__Items from a dataset__:
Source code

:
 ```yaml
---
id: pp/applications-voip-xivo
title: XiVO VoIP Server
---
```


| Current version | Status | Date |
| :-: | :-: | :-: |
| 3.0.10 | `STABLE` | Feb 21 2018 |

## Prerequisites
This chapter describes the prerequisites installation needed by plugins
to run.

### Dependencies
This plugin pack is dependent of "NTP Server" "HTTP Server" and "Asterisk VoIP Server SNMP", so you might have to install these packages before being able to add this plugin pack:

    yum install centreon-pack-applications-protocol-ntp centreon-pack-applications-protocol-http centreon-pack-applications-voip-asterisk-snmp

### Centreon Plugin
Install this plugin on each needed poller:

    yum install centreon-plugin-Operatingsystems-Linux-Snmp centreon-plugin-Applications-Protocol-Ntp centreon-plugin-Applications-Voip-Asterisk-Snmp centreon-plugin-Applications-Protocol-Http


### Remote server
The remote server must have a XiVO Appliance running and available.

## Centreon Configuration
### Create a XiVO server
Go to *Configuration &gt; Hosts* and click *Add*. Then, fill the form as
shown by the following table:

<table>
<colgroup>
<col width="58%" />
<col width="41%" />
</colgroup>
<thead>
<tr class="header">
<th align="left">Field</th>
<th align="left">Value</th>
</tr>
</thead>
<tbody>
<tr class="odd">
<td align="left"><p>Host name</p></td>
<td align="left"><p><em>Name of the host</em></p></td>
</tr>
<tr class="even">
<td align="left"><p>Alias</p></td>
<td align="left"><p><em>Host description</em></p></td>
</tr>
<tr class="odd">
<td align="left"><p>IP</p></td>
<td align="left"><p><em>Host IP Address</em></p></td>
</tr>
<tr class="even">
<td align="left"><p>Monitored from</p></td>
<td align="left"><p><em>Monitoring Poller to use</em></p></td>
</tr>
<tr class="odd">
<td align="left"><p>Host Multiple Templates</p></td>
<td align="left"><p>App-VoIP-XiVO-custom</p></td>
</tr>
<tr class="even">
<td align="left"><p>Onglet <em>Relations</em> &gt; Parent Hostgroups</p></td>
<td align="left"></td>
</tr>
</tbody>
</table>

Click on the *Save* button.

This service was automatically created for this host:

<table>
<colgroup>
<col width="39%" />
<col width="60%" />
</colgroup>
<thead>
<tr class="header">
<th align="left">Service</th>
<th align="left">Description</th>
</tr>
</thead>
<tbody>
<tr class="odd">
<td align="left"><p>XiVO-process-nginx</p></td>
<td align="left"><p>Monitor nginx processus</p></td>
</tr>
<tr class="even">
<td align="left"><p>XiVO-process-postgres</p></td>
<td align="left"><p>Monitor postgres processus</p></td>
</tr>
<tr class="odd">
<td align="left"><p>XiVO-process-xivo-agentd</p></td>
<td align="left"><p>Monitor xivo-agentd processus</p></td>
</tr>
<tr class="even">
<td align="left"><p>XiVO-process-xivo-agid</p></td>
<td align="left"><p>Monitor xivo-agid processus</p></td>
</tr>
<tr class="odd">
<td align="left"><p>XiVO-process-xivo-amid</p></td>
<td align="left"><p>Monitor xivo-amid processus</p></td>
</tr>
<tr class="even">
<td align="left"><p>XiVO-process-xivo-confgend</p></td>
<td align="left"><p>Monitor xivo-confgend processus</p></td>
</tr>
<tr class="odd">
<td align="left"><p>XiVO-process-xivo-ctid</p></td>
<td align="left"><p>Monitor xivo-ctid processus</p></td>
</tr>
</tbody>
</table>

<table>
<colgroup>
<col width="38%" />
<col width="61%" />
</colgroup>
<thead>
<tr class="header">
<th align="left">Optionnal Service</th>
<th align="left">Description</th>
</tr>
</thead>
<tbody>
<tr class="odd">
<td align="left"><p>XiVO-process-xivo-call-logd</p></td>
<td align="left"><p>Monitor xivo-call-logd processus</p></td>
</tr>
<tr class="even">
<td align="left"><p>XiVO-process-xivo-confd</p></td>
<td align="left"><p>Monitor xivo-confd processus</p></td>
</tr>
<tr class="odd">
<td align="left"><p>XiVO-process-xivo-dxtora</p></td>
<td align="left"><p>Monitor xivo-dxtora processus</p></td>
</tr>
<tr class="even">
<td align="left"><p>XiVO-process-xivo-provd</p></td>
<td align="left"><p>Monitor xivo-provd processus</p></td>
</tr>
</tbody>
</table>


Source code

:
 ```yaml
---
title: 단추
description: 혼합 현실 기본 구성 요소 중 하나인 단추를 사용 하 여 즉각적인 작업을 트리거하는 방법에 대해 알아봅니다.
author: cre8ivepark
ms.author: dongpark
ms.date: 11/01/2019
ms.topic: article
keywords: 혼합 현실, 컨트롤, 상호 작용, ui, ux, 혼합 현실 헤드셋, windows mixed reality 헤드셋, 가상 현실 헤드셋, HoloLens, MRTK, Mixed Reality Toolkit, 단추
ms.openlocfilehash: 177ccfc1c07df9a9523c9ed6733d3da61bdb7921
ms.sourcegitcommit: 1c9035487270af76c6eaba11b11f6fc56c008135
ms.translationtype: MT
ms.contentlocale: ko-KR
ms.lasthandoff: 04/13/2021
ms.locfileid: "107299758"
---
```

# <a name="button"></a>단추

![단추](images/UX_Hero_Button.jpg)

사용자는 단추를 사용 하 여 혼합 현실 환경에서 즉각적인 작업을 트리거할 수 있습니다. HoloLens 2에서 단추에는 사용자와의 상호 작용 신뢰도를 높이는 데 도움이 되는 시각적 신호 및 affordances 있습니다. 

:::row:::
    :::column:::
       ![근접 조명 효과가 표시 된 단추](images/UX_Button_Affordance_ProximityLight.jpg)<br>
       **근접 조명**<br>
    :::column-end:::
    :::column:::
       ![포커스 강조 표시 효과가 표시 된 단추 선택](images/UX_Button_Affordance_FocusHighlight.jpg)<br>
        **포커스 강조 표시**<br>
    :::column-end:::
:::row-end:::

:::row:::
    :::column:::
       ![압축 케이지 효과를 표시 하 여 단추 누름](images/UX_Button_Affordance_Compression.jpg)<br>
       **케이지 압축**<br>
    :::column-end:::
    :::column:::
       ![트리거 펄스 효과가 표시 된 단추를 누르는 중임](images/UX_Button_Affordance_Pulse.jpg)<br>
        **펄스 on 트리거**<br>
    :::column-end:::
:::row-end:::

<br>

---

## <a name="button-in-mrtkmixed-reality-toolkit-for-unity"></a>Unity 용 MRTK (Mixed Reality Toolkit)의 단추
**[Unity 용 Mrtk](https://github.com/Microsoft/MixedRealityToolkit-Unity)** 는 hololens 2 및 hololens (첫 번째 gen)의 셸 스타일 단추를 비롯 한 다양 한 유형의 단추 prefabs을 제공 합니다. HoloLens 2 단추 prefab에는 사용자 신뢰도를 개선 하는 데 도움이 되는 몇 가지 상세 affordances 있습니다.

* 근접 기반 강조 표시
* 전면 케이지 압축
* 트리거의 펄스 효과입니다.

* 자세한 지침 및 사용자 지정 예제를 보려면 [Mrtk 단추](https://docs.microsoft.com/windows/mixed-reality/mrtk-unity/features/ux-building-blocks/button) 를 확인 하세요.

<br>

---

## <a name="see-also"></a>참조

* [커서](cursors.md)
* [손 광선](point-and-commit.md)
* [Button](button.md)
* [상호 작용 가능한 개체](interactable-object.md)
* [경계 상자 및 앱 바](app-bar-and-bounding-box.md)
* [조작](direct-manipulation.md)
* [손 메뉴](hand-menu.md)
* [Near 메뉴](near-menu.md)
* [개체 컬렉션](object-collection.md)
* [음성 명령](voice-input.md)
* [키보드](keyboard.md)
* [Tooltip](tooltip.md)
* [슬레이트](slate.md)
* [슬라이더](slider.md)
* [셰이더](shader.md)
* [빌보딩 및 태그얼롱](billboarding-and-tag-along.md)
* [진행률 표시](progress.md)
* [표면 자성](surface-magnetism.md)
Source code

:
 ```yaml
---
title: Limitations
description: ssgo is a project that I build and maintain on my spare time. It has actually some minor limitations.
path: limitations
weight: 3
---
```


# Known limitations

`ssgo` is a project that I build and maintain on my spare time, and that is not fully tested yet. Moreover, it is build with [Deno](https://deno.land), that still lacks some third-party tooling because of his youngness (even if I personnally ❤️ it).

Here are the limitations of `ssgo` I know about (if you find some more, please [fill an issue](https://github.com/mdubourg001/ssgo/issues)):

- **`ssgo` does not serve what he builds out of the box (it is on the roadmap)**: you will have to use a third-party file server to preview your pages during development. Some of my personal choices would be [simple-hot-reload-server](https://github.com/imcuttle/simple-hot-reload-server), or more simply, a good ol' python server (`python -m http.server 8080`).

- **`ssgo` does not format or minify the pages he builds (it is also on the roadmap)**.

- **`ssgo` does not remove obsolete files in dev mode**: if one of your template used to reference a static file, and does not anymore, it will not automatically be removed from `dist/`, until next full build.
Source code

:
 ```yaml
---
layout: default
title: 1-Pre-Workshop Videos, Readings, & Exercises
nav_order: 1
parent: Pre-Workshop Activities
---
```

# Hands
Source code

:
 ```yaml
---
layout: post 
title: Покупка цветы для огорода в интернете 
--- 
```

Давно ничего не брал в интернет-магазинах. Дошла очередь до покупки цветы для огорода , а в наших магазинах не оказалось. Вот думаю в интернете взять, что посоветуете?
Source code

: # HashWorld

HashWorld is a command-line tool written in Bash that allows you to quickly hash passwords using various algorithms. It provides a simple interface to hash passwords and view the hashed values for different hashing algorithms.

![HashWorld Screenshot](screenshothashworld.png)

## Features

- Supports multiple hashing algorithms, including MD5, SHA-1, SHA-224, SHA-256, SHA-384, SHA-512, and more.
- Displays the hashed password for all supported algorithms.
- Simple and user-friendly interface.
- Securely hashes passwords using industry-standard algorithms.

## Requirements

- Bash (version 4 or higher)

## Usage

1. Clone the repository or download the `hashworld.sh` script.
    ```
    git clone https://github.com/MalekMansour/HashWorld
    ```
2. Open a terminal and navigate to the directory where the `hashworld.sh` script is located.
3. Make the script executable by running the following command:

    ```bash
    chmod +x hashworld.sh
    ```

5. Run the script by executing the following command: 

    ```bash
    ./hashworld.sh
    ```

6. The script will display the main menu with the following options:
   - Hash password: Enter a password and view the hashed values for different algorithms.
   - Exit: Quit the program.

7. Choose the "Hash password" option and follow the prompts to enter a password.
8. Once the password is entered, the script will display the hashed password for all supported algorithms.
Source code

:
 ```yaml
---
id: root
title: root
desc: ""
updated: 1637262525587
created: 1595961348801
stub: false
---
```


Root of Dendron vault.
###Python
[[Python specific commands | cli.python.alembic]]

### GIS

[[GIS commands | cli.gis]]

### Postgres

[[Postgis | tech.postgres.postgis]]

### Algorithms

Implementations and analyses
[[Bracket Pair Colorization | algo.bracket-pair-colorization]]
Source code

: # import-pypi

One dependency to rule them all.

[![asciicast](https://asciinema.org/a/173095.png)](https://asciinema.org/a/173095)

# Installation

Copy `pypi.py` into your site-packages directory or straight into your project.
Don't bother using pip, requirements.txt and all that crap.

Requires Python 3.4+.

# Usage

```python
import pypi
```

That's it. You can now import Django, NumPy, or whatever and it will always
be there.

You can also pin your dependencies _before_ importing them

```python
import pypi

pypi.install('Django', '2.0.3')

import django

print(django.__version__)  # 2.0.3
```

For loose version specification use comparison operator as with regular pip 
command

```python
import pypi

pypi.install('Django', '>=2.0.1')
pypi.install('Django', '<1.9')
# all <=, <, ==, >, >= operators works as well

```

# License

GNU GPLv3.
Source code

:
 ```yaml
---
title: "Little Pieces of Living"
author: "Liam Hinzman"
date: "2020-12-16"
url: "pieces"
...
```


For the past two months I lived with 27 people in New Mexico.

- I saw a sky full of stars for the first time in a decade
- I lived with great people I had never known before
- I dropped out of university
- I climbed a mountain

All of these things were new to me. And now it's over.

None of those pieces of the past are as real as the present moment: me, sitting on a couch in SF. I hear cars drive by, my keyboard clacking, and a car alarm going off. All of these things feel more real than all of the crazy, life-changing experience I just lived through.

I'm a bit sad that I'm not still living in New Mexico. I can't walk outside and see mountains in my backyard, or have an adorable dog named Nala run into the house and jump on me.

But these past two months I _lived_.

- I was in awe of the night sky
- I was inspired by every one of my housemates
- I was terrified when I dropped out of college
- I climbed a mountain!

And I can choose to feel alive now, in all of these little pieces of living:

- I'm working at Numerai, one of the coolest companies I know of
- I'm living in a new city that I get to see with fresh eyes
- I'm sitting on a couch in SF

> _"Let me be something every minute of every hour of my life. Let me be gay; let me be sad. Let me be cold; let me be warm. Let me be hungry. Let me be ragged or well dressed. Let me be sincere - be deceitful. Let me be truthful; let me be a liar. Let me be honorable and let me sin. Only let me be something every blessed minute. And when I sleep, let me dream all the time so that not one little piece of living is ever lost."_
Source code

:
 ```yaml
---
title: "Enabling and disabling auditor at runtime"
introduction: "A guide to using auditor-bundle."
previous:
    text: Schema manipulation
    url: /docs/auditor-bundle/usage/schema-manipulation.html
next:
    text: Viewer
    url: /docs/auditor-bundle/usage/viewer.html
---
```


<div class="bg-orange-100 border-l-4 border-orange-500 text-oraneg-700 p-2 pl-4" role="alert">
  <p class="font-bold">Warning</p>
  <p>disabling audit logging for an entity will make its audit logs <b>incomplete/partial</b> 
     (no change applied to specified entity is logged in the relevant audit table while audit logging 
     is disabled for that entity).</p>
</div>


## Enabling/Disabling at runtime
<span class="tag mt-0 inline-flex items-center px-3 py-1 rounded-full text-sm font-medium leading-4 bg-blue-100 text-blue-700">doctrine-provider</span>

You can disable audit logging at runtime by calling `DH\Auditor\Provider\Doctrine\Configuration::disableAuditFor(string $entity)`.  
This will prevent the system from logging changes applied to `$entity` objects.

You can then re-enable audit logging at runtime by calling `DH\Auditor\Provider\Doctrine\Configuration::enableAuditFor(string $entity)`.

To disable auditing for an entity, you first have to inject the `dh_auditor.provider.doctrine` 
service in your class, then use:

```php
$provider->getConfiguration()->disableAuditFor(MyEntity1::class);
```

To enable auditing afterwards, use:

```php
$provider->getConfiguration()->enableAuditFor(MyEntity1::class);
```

__Work to be completed__: Reproduce, word for word and in full, only the lines above that start at the line with "None of those" and run through the line with "## Enabling/Disabling at runtime", both ends included.

__Reply__:
None of those pieces of the past are as real as the present moment: me, sitting on a couch in SF. I hear cars drive by, my keyboard clacking, and a car alarm going off. All of these things feel more real than all of the crazy, life-changing experience I just lived through.

I'm a bit sad that I'm not still living in New Mexico. I can't walk outside and see mountains in my backyard, or have an adorable dog named Nala run into the house and jump on me.

But these past two months I _lived_.

- I was in awe of the night sky
- I was inspired by every one of my housemates
- I was terrified when I dropped out of college
- I climbed a mountain!

And I can choose to feel alive now, in all of these little pieces of living:

- I'm working at Numerai, one of the coolest companies I know of
- I'm living in a new city that I get to see with fresh eyes
- I'm sitting on a couch in SF

> _"Let me be something every minute of every hour of my life. Let me be gay; let me be sad. Let me be cold; let me be warm. Let me be hungry. Let me be ragged or well dressed. Let me be sincere - be deceitful. Let me be truthful; let me be a liar. Let me be honorable and let me sin. Only let me be something every blessed minute. And when I sleep, let me dream all the time so that not one little piece of living is ever lost."_
Source code

:
 ```yaml
---
title: "Enabling and disabling auditor at runtime"
introduction: "A guide to using auditor-bundle."
previous:
    text: Schema manipulation
    url: /docs/auditor-bundle/usage/schema-manipulation.html
next:
    text: Viewer
    url: /docs/auditor-bundle/usage/viewer.html
---
```


<div class="bg-orange-100 border-l-4 border-orange-500 text-oraneg-700 p-2 pl-4" role="alert">
  <p class="font-bold">Warning</p>
  <p>disabling audit logging for an entity will make its audit logs <b>incomplete/partial</b> 
     (no change applied to specified entity is logged in the relevant audit table while audit logging 
     is disabled for that entity).</p>
</div>


## Enabling/Disabling at runtime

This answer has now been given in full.